START Task inputs
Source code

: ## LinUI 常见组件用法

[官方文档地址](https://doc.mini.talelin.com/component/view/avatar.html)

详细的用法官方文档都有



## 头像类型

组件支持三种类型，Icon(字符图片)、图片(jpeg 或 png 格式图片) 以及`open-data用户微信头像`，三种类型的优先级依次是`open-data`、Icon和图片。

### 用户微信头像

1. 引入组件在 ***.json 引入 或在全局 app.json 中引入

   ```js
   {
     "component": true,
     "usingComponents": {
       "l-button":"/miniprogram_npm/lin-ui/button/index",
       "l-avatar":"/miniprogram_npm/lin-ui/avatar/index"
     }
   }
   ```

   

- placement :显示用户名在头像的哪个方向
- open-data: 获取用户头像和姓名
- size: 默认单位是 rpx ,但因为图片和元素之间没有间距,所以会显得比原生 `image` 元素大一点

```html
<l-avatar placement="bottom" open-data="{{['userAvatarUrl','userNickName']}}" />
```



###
END Task inputs
Your answer must be a single number, the count of lines in the data that hold the string "index".

2